U.S. releases CIA documents on Bay of Pigs invasion

MIAMI — Newly declassified U.S. documents show a CIA operative accidentally fired on friendly pilots during the 1961 Bay of Pigs invasion of Cuba.

The B-26 bombers flown by the Cuban exiles were disguised to look like Cuban military planes, but the ruse worked too well, the documents indicated. It was not clear, though, if anyone was hurt.

The documents also show U.S. officials authorized limited use of napalm on military targets and to protect the invasion’s beachhead area.

Earlier this month, the U.S. made public all but one of five top secret volumes covering the CIA’s official history of the failed attack on Fidel Castro’s fledgling government. The move came in response to a lawsuit filed in April by the independent, Washington-based National Security Archive. The nonprofit research group has sought for years to declassify all five volumes on the invasion.

The Archive posted more of the documents on its website Monday.

In them, CIA operative Grayston Lynch, who was in charge of guns aboard one of the landing craft that remained off the Cuban coast during the invasion, recalled warning the exile pilots to “to stay away from us, because we couldn’t tell them from the Castro planes.”

He said the B-26 bombers failed to heed his warning.

“We ended up shooting at two or three of them,” he said, explaining, “our planes were a little nosey, and they wanted to take a look at the action.”

In the report, two U.S. pilots described dropping bombs and napalm on Cuban troops that “left the convoy badly messed up.”

Initially, officials hesitated to use napalm because it “‘would cause concern and public outcry,”‘ the documents indicated. But by the second day of fighting, that notion “had gone by the board in favor of anything that might reverse the situation in Cuba in favor of the (exile) Brigade forces.”

The invasion by CIA-trained Cuban exiles was a pivotal moment in U.S.-Cuba relations and has become something of a “what not to do” case study in U.S. covert actions.

“We are one step closer to having a complete record in the worst debacle of U.S. clandestine operations,” said Peter Kornbluh, who heads the Archive’s Cuba project. He vowed to continue pressing the government to release the fifth volume.

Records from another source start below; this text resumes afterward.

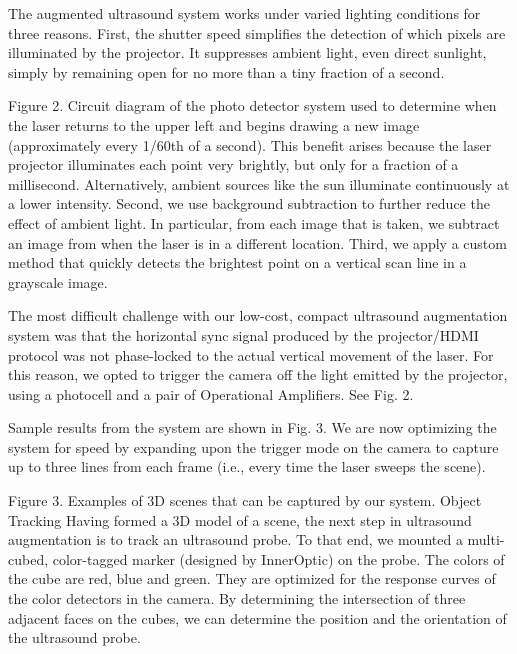\documentclass{llncs}
\begin{document}
The augmented ultrasound system works under varied lighting conditions for three reasons. First, the shutter speed simplifies the detection of which pixels are illuminated by the projector. It suppresses ambient light, even direct sunlight, simply by remaining open for no more than a tiny fraction of a second.


Figure 2. Circuit diagram of the photo detector system used to determine when the laser returns to the upper left and begins drawing a new image (approximately every 1/60th of a second).
This benefit arises because the laser projector illuminates each point very brightly, but only for a fraction of a millisecond. Alternatively, ambient sources like the sun illuminate continuously at a lower intensity. Second, we use background subtraction to further reduce the effect of ambient light. In particular, from each image that is taken, we subtract an image from when the laser is in a different location.  Third, we apply a custom method that quickly detects the brightest point on a vertical scan line in a grayscale image.

The most difficult challenge with our low-cost, compact ultrasound augmentation system was that the horizontal sync signal produced by the projector/HDMI protocol was not phase-locked to the actual vertical movement of the laser. For this reason, we opted to trigger the camera off the light emitted by the projector, using a photocell and a pair of Operational Amplifiers.  See Fig. 2.

Sample results from the system are shown in Fig. 3.  We are now optimizing the system for speed by expanding upon the trigger mode on the camera to capture up to three lines from each frame (i.e., every time the laser sweeps the scene).


Figure 3. Examples of 3D scenes that can be captured by our system.
Object Tracking
Having formed a 3D model of a scene, the next step in ultrasound augmentation is to track an ultrasound probe. To that end, we mounted a multi-cubed, color-tagged marker (designed by InnerOptic) on the probe.  The colors of the cube are red, blue and green. They are optimized for the response curves of the color detectors in the camera. By determining the intersection of three adjacent faces on the cubes, we can determine the position and the orientation of the ultrasound probe.
\end{document}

About 1,300 exiles landed in Cuba on April 17, 1961. Two days earlier, the exile pilots had helped destroy portions of Cuba’s small air force, but Castro had enough planes remaining to take out their supply ships. Nearly 300 Cuban and exile fighters were killed in the invasion. A few captured exiles were executed and others were held prisoner for years. Most of the more than 1,200 captured exiles were released by Castro a year later in an exchange brokered by the Kennedy administration.